Immia Schellevis 21 x 21 cm, 144 pagina’s € 24,50 isbn 978 94 91557 57 6 nur 728 Verschijnt oktober 2021 Immia benadrukt dat als je de taal van Vuur niet verstaat, je niet afgestemd kunt vuren: “Het is essentieel dat je aanvoelt aan welke kant er meer hout nodig is en wanneer. Niet alleen als er stenen blootliggen, maar ook als er veel emoties loskomen in de hut. Dan heeft vuur vaak meer hout nodig, om de bedding mee te kunnen dragen en dat geeft Vuur aan zonder woorden. Als het vuur heel heet is en de wind komt uit het westen, dan is het vuur aan de oostkant van de stapel het heetst. Je kunt er eigenlijk niet bij komen. Maar als het vuur je zonder woorden laat weten dat de stenen die daar liggen het eerst de hut in willen en je vraagt aan het vuur of het zich wat wil inhouden, dan kan het wel. Het is soms zelfs zo dat er al een of twee stenen naar je toe rollen. Zo ook bij het vuur in de stapel brengen met een tondel. Bij het opbouwen is het nodig om een opening te houden daarvoor. Praktisch en logisch gezien is dat aan de kant waar de wind vandaan komt, meestal wordt dat ook gedaan. Maar even vaak geeft de stapel aan dat het vuur het aan een andere kant wil of nodig heeft. En dan volg ik. Het volgen is belangrijk, omdat alles doorwerkt in de ceremonie. Alles moet met alles kloppen en de taal van Vuur draagt daaraan bij. En als alles klopt kan er gebeuren wat gebeuren wil en heling plaatsvinden.”

NIEuWE HOEDERs

Er is behoefte aan nieuwe hoeders. Steeds meer, stelt Immia. “Het lijkt alsof deze coronatijd ons heeft doen beseffen dat er meer is dan de maatschappij en het zichtbare. Bij Vuur worden verlangens daarnaar even vervuld en dat voelen mensen.” Wie kunnen er volgens haar hoeder worden? “Mensen die blij worden van Vuur. Zij die naar vuur getrokken worden en niet weten waarom. Zij die houden van in de natuur zijn met een groep gelijkgestemden.
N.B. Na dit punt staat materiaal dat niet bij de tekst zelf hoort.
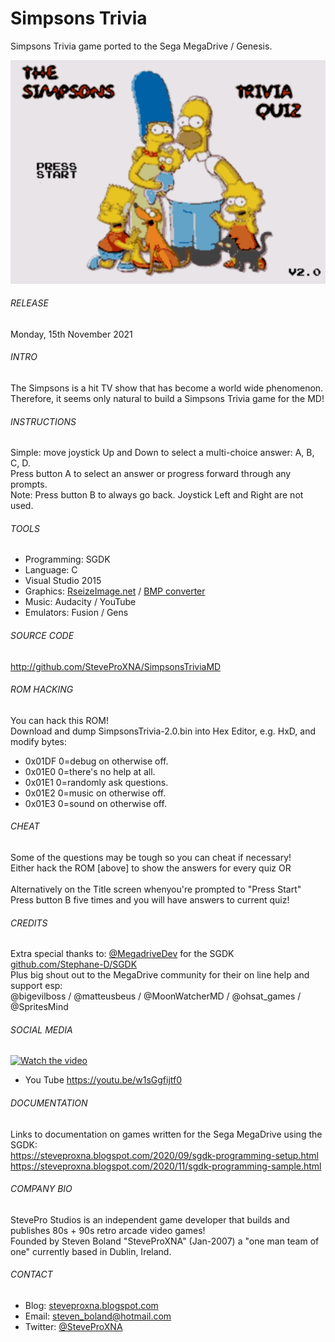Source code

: # Simpsons Trivia
Simpsons Trivia game ported to the Sega MegaDrive / Genesis.

![Simpsons Trivia](https://github.com/SteveProXNA/SimpsonsTriviaMD/blob/main/img/CoverImage.png)

###### RELEASE
Monday, 15th November 2021

###### INTRO
The Simpsons is a hit TV show that has become a world wide phenomenon.
<br />
Therefore, it seems only natural to build a Simpsons Trivia game for the MD!

###### INSTRUCTIONS
Simple: move joystick Up and Down to select a multi-choice answer: A, B, C, D.
<br />
Press button A to select an answer or progress forward through any prompts.
<br />
Note: Press button B to always go back.  Joystick Left and Right are not used.

###### TOOLS
- Programming:	SGDK
- Language:		C
- Visual Studio 2015
- Graphics:		[RseizeImage.net](https://resizeimage.net) / [BMP converter](https://online-converting.com/image/convert2bmp)
- Music:		Audacity / YouTube
- Emulators:	Fusion / Gens

###### SOURCE CODE
http://github.com/SteveProXNA/SimpsonsTriviaMD

###### ROM HACKING
You can hack this ROM!  
Download and dump SimpsonsTrivia-2.0.bin into Hex Editor, e.g. HxD, and modify bytes:
- 0x01DF	0=debug on otherwise off.
- 0x01E0	0=there's no help at all.
- 0x01E1	0=randomly ask questions.
- 0x01E2	0=music on otherwise off.
- 0x01E3	0=sound on otherwise off.

###### CHEAT
Some of the questions may be tough so you can cheat if necessary!
<br />
Either hack the ROM [above] to show the answers for every quiz OR
<br />
<br />
Alternatively on the Title screen whenyou're prompted to "Press Start"
<br />
Press button B five times and you will have answers to current quiz!

###### CREDITS
Extra special thanks to: [@MegadriveDev](https://twitter.com/MegadriveDev) for the SGDK  [github.com/Stephane-D/SGDK](https://github.com/Stephane-D/SGDK)
<br />
Plus big shout out to the MegaDrive community for their on line help and support esp:
<br />
@bigevilboss / @matteusbeus / @MoonWatcherMD / @ohsat_games / @SpritesMind

###### SOCIAL MEDIA
[![Watch the video](https://i9.ytimg.com/vi/HbVpgp_vRAQ/mq2.jpg?sqp=CITNvv4F&rs=AOn4CLDrR35ssjjvgRFA-kUFocHlcIPe6g)](https://youtu.be/w1sGgfijtf0)
- You Tube https://youtu.be/w1sGgfijtf0

###### DOCUMENTATION
Links to documentation on games written for the Sega MegaDrive using the SGDK:
<br />
https://steveproxna.blogspot.com/2020/09/sgdk-programming-setup.html
<br />
https://steveproxna.blogspot.com/2020/11/sgdk-programming-sample.html

###### COMPANY BIO
StevePro Studios is an independent game developer that builds and publishes 80s + 90s retro arcade video games!
<br />
Founded by Steven Boland "SteveProXNA" (Jan-2007) a "one man team of one" currently based in Dublin, Ireland.

###### CONTACT
- Blog:		[steveproxna.blogspot.com](https://steveproxna.blogspot.com)
- Email:	[steven_boland@hotmail.com](mailto:steven_boland@hotmail.com)
- Twitter:	[@SteveProXNA](http://twitter.com/SteveProXNA)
Zij die een plek zoeken om zichzelf te zijn. Zij die naar het heilige verlangen bij een vuurceremonie. Zij die moeite hebben met het vuur in zichzelf. Zij die ervan houden om onder de sterren te zijn in de nacht bij een vuur. Zij die zich herinneren dat ze in vorige levens het vuur ook al hoedden. Zij die als hoeder een deel van hun missie op Aarde kunnen vormgeven. Zij die willen leren om in verbinding te zijn met dat wat groter is dan zij. Zij die hun plek willen innemen in de groep van vuurspirits van alle tijden. Wat een hoeder in huis moet hebben, staat nergens beschreven. Elke vuurvrouw of -man is anders en heeft iets unieks toe te voegen en te leren. Moge eenieder zorgvuldig en met respect met deze kennis omgaan!”